:: Input for this task ::
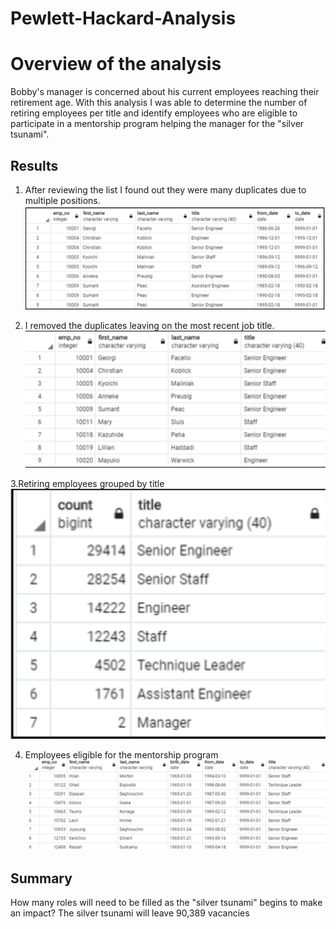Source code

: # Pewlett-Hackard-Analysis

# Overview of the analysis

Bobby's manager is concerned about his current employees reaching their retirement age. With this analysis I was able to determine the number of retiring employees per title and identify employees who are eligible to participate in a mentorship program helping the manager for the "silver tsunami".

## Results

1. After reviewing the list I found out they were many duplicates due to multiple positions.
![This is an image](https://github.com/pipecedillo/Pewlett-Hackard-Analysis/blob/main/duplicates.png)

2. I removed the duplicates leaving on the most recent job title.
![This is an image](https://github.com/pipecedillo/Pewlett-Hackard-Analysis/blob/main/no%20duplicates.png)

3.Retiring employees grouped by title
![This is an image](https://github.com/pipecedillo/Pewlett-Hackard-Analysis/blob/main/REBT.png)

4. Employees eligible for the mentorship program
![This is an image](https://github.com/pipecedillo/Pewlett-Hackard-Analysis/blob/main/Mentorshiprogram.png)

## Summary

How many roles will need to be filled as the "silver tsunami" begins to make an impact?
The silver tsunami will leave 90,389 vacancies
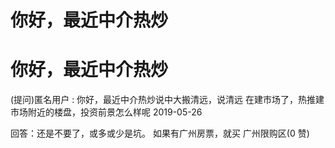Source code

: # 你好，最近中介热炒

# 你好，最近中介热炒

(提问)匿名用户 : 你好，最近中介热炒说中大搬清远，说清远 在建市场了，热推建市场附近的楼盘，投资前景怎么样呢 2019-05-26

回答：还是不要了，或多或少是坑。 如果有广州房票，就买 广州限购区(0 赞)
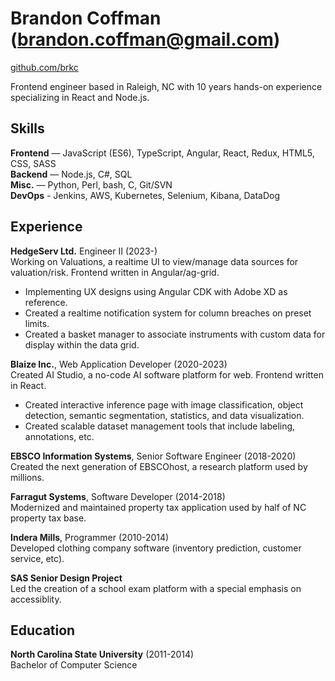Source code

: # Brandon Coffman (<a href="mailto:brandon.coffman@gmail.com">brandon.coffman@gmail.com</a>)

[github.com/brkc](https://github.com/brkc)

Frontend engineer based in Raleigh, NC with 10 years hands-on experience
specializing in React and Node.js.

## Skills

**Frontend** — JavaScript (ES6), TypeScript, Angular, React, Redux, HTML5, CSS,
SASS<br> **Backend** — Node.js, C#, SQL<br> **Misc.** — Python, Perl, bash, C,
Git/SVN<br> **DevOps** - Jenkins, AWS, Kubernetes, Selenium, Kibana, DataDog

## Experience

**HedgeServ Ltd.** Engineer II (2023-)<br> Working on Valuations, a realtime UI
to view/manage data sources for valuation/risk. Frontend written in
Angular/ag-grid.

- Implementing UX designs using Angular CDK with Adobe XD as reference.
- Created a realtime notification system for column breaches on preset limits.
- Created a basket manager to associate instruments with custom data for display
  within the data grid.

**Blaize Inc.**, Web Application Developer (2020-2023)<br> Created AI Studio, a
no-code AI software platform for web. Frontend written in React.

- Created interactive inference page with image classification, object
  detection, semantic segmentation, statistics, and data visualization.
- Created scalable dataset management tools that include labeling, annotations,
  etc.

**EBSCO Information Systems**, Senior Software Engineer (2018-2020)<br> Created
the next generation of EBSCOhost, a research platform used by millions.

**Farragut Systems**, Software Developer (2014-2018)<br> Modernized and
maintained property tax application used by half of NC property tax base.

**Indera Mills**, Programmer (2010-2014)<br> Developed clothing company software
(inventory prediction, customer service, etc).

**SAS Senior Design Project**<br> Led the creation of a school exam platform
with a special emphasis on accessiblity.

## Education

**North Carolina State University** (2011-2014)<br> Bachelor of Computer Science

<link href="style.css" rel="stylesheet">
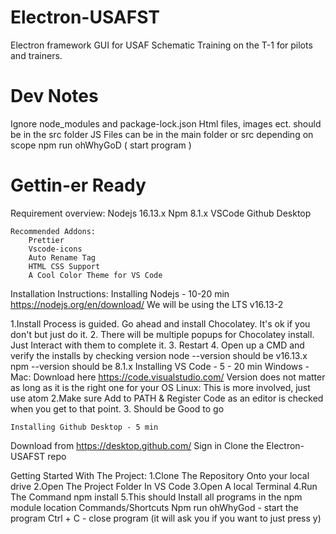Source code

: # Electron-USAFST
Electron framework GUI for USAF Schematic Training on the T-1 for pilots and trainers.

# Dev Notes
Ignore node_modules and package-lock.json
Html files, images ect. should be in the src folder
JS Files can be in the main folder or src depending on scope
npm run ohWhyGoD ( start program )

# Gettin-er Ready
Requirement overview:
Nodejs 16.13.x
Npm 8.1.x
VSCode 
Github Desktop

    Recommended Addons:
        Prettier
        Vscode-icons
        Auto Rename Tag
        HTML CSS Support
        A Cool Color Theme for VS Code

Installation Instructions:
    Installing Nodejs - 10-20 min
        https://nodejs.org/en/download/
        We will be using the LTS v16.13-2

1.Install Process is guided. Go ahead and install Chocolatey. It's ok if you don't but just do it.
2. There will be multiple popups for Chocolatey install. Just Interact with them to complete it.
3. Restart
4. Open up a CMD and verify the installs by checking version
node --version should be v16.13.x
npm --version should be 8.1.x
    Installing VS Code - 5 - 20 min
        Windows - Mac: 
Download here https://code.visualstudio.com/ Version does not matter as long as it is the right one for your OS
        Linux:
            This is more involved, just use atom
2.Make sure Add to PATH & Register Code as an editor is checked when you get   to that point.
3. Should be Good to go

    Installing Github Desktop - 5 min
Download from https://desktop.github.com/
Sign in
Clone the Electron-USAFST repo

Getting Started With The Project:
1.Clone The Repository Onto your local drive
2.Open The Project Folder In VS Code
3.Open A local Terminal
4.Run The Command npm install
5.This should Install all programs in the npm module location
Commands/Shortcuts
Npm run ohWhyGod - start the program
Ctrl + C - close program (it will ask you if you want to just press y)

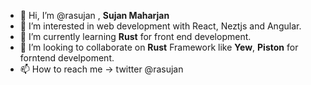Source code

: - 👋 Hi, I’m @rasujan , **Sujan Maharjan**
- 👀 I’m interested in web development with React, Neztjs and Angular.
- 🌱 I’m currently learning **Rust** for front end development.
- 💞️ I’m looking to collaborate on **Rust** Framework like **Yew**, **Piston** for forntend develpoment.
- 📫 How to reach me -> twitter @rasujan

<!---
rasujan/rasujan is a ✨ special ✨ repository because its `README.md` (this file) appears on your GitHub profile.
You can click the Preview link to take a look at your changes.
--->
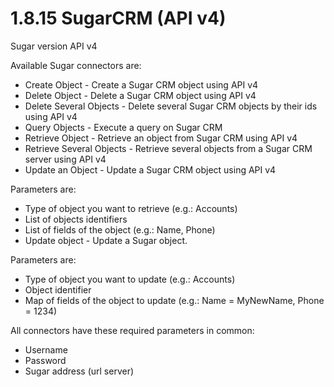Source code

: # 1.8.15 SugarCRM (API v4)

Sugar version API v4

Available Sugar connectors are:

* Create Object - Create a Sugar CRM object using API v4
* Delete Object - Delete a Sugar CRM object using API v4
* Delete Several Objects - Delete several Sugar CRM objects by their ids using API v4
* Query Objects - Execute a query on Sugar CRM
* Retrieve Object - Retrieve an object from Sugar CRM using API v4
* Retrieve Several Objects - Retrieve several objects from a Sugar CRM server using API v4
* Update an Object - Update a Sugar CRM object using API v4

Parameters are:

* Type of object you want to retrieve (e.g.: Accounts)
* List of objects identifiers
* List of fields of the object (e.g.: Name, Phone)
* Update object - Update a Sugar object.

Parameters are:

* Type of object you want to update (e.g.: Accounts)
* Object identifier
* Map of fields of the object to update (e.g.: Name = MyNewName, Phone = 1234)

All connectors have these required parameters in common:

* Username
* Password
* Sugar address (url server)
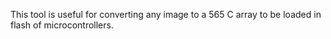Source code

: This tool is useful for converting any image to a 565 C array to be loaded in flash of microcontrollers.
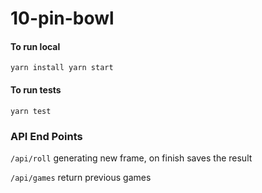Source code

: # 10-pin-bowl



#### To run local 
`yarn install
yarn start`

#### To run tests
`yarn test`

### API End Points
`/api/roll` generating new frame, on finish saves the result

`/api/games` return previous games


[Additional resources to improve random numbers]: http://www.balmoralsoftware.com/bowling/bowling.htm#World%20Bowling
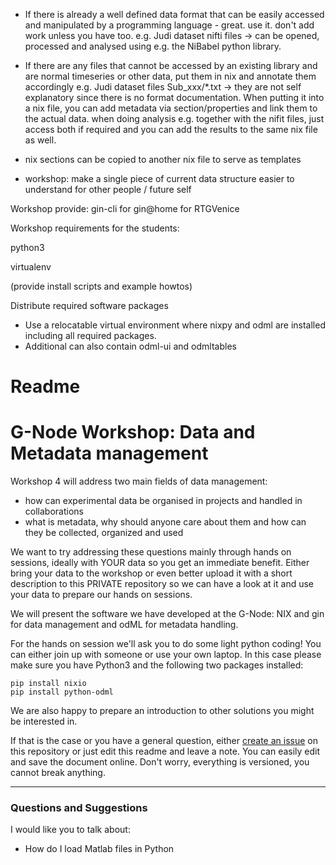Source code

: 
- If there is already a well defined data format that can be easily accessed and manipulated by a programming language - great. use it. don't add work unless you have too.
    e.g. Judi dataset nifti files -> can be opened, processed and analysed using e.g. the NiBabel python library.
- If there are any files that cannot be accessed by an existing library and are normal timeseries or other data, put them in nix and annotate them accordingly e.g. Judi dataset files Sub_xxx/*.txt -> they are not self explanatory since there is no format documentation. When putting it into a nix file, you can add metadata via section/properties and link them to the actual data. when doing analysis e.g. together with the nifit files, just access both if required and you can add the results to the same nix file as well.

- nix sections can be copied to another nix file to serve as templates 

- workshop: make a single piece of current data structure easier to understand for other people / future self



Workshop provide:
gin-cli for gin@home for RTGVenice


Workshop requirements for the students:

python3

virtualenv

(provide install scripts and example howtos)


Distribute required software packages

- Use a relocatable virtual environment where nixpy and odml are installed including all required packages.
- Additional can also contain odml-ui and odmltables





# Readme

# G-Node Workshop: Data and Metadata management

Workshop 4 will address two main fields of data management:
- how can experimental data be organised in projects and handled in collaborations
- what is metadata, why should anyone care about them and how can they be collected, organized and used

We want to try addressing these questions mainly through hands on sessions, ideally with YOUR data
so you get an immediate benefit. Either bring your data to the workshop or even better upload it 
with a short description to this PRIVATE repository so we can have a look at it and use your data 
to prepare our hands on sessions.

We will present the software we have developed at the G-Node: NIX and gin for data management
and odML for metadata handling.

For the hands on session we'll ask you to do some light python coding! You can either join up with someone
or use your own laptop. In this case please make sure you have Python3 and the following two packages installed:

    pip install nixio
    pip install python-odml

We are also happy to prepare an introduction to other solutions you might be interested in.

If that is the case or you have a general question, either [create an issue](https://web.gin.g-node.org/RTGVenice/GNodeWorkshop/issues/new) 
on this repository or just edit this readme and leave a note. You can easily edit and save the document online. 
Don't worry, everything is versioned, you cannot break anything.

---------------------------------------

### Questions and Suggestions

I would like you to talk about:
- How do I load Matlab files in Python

---

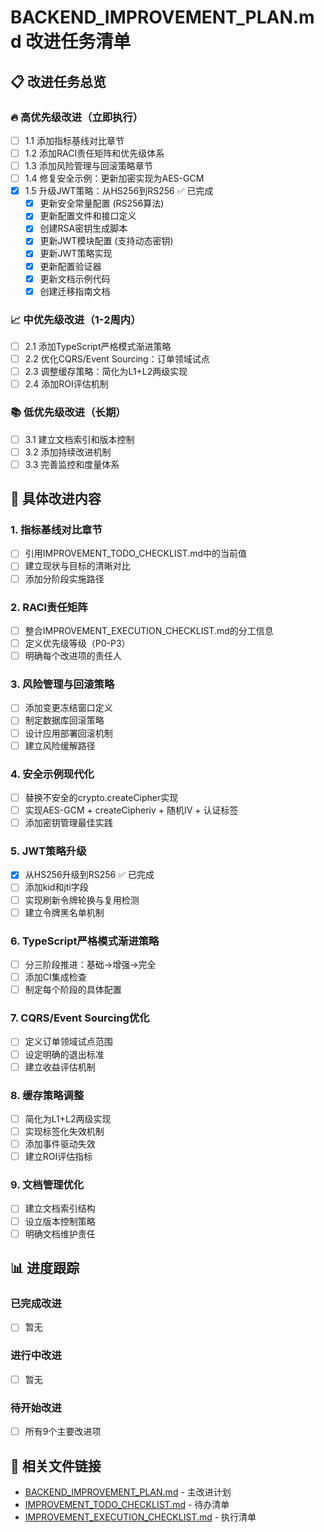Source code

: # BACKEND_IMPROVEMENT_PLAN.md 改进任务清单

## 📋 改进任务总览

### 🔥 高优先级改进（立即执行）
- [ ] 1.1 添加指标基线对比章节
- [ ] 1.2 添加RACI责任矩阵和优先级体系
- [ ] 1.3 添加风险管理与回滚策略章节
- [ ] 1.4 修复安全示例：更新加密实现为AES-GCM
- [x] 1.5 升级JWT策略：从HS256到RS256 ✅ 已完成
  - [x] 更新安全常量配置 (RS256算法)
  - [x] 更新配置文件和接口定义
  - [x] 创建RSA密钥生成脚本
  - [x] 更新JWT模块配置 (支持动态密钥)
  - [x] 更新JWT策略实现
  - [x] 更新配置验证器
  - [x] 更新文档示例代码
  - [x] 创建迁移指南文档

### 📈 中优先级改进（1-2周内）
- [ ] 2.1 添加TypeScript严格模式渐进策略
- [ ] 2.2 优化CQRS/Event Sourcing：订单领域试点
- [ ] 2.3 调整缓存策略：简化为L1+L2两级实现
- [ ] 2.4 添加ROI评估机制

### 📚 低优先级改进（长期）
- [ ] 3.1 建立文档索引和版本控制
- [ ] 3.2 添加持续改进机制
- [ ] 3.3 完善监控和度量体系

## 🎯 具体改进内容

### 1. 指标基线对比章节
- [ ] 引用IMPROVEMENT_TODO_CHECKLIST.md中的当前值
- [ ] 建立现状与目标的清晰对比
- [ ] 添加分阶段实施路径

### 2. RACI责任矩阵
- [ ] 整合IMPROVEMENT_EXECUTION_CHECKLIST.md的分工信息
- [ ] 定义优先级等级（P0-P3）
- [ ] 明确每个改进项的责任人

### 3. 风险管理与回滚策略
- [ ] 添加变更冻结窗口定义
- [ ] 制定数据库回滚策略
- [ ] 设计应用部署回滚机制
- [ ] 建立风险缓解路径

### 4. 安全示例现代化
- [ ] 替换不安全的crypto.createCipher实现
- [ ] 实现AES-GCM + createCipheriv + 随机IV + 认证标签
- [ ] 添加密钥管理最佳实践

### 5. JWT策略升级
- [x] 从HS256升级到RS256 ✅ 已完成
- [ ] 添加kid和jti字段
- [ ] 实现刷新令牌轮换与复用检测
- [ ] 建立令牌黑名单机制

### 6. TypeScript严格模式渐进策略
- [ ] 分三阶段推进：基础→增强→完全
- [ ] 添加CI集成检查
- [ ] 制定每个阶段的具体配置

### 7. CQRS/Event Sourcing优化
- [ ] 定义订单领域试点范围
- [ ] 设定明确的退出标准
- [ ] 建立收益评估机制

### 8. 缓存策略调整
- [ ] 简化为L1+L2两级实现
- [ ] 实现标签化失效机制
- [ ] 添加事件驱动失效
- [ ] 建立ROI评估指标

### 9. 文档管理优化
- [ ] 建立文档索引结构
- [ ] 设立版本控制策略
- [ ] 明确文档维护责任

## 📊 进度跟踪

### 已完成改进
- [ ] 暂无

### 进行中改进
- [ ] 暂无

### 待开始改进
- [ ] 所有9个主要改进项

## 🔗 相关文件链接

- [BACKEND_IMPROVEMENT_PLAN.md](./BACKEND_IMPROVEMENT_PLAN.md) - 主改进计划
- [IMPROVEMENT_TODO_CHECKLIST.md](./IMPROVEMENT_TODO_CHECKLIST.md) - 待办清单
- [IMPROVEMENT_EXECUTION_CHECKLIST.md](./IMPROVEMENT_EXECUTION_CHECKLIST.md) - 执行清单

:: Exercise objective ::
Give only the count of lines in the listing that contain the string "many".

:: Expected answer ::
2